'''
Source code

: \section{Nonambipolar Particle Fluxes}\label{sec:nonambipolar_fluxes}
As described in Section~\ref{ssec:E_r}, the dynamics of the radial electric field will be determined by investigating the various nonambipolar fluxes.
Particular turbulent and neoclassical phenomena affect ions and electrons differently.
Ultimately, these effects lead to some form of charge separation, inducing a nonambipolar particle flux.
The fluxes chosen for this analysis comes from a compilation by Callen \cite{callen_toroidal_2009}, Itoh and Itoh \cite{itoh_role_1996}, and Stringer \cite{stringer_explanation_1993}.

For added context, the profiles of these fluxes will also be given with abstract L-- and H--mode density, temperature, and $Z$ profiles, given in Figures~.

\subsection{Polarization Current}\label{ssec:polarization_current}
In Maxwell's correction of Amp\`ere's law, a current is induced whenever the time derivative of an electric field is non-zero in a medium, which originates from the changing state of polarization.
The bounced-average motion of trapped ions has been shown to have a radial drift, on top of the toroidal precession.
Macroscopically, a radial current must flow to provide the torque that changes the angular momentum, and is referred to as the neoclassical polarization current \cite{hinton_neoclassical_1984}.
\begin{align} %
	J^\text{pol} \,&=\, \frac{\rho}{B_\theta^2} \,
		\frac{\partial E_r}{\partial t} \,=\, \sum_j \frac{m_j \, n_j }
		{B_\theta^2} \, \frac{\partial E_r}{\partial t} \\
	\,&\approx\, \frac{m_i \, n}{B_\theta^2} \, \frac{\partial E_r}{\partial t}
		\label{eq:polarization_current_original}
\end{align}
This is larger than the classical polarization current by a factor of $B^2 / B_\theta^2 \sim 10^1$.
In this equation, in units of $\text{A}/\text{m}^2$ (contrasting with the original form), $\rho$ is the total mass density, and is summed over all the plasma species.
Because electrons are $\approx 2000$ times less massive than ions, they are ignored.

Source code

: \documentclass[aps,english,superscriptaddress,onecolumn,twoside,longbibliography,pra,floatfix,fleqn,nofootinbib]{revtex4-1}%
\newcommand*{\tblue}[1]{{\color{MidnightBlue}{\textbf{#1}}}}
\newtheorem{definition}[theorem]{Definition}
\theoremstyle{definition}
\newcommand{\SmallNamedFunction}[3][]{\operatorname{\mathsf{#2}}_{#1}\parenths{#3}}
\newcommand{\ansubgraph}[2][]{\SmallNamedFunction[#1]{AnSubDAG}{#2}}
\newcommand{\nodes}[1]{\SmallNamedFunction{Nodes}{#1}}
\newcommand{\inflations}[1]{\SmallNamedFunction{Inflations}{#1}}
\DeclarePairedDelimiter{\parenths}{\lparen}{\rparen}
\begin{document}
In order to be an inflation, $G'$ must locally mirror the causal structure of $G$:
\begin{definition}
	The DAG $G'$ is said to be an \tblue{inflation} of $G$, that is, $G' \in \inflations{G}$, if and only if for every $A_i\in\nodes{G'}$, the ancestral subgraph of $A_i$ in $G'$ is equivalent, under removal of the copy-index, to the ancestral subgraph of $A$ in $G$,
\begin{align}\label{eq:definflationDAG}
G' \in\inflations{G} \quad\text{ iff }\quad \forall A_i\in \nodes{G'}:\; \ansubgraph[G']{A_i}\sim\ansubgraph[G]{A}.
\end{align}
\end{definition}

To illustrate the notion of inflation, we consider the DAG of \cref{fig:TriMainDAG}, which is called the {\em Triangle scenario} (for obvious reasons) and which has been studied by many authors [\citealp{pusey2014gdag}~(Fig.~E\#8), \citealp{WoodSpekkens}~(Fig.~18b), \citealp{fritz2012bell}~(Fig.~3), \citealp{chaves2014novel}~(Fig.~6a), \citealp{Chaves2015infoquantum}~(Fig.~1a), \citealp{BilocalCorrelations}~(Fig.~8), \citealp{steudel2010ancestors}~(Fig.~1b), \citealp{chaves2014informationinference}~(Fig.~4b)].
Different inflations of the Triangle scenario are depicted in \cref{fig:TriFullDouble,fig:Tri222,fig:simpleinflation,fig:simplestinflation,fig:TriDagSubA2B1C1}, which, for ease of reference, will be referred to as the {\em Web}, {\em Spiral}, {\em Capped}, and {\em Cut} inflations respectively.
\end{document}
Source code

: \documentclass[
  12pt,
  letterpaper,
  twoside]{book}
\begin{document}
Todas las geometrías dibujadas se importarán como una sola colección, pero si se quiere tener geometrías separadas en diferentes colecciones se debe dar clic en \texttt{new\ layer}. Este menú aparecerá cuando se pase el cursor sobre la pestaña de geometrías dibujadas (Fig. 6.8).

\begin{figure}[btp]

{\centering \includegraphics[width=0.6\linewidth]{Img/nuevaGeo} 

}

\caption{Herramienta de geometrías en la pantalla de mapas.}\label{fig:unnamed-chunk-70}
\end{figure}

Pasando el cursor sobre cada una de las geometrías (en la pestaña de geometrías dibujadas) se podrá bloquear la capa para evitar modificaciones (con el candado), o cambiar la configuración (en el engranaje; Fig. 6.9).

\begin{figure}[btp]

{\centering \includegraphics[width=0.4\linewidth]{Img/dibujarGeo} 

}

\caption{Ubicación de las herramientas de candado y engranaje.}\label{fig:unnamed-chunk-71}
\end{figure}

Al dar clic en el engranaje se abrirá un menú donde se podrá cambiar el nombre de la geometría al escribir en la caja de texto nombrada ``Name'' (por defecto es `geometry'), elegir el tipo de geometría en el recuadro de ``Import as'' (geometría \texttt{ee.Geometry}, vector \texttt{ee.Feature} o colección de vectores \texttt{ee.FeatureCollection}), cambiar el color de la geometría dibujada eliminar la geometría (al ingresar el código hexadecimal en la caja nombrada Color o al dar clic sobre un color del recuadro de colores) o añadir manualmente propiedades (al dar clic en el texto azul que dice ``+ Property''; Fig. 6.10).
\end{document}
'''
### DESCRIPTION OF THE TASK
If the string "geometrías" appears in a line of the entries, report the line.

### RESPONSE
Todas las geometrías dibujadas se importarán como una sola colección, pero si se quiere tener geometrías separadas en diferentes colecciones se debe dar clic en \texttt{new\ layer}. Este menú aparecerá cuando se pase el cursor sobre la pestaña de geometrías dibujadas (Fig. 6.8).
\caption{Herramienta de geometrías en la pantalla de mapas.}\label{fig:unnamed-chunk-70}
Pasando el cursor sobre cada una de las geometrías (en la pestaña de geometrías dibujadas) se podrá bloquear la capa para evitar modificaciones (con el candado), o cambiar la configuración (en el engranaje; Fig. 6.9).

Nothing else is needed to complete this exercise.